Report Card: Defensive Line

Joe Yeager continues to hand out final grades and the defensive line's grade is in after a tough season.

 

 

Kerry Hyder, Scott Smith, Dartwan Bush, Leon Mackey, Donald Langley, Dennell Wesley, Jackson Richards, Delvon Simmons, Chris Perry, Kindred Evans, Aundrey Barr

 

Key Stat: The Red Raiders tied New Mexico State, Ball State, Duke and San Jose State for the No.102 spot nationally in total sacks with 16. They were No.100, along with Duke, Ball State and San Jose State in sacks per game with 1.33.

 

 

Rarely, if ever, has a Texas Tech defensive line been so talented and yet so ineffective. Scott Smith, Leon Mackey, Donald Langley, Jackson Richards, Delvon Simmons and Chris Perry all boasted glorious high school or junior college accolades. And Dartwan Bush was widely considered to be one of the great sleeper recruits out of the Texas high school ranks when he signed with the Red Raiders in 2010.

 

Despite the star power, however, this unit simply did not hold the line in 2011. And the problems began early when lowly FCS program Texas State romped all over the Tech defense in Lubbock, rushing for 256 yards in the season opener. Suffice it to say matters hardly improved from that point on.

 

The root of the problem was the complete absence of any presence in the interior of the line. Donald Langley and Kerry Hyder did the best they could, but were too undersized and underpowered to play heavy reps on the inside.

 

Defenses can sometimes improve by converting cornerbacks to safety, safeties to linebacker, and linebackers to defensive end.
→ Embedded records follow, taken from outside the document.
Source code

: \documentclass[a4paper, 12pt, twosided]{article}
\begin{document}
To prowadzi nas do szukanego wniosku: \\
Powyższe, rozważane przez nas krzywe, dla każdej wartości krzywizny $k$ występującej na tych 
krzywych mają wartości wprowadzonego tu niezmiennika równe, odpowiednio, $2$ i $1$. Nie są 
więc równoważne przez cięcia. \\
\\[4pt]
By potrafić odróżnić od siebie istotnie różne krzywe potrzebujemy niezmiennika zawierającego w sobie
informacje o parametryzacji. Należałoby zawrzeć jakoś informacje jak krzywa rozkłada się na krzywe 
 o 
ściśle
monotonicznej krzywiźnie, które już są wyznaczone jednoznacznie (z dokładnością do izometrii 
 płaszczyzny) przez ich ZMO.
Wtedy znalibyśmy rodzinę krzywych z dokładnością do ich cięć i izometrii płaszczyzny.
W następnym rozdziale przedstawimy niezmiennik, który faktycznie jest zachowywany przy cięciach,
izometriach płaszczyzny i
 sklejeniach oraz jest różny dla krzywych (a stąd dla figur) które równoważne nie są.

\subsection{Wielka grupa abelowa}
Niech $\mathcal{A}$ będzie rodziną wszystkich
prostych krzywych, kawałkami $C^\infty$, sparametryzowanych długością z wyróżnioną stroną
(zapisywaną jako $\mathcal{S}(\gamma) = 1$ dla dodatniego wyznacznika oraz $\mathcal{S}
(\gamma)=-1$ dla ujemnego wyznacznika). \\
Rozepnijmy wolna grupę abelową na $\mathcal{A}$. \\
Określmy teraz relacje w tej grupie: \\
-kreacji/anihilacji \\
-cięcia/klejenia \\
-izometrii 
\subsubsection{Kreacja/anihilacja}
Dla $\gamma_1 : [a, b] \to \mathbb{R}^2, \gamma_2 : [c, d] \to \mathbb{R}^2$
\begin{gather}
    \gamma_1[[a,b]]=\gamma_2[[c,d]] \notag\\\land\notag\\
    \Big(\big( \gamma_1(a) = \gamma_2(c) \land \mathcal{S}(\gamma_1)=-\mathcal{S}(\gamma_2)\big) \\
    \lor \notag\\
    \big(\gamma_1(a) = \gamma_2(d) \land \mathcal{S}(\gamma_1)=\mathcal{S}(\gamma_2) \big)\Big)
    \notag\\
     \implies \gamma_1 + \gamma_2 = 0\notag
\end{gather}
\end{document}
But the law of diminishing returns kicks in with a vengeance when you start playing defensive ends at tackle and noseguard as the Red Raiders tried to do in 2011.

 

Dennell Wesley and Chris Perry were heavier players, but Wesley was ineffective and Perry rarely saw the field. Freshman Simmons wasn't yet ready for Big 12 football despite his royal blue chip pedigree.

 

Matters were slightly better at defensive end, but still far from ideal.

 

Scott Smith, who sat out the first third of the season while serving a suspension, was far and away the line's best player. He played every down like it was his last and made a meal of many a Big 12 offensive tackle in the process. Smith finished the season with 37 tackles, nine tackles for loss, 5.5 sacks and three forced fumbles in only eight games. To say he'll be missed in 2012 is an understatement.

 

Dartwan Bush was the usual starter opposite Smith, and his most noteworthy accomplishment was forcing four fumbles. Bush is capable of playing with power and force, but also disappears for very long stretches.

 

Freshman Jackson Richards was a disappointment. Nobody expected him to be an instant Terrell Suggs, but many expected him to be a solid run-stopping defensive end. That didn't pan out as Richards made a habit of biting on fake bellies and dives, and often got washed to the outside on off tackle runs.

 

Another freshman, Kindred Evans, showed great promise early, but didn't play after the Nevada game. An injury is the probably culprit for his truncated season.

 

Unfortunately, no single cause can be cited for the collapse of Tech's defensive line in 2011. The factors were manifold.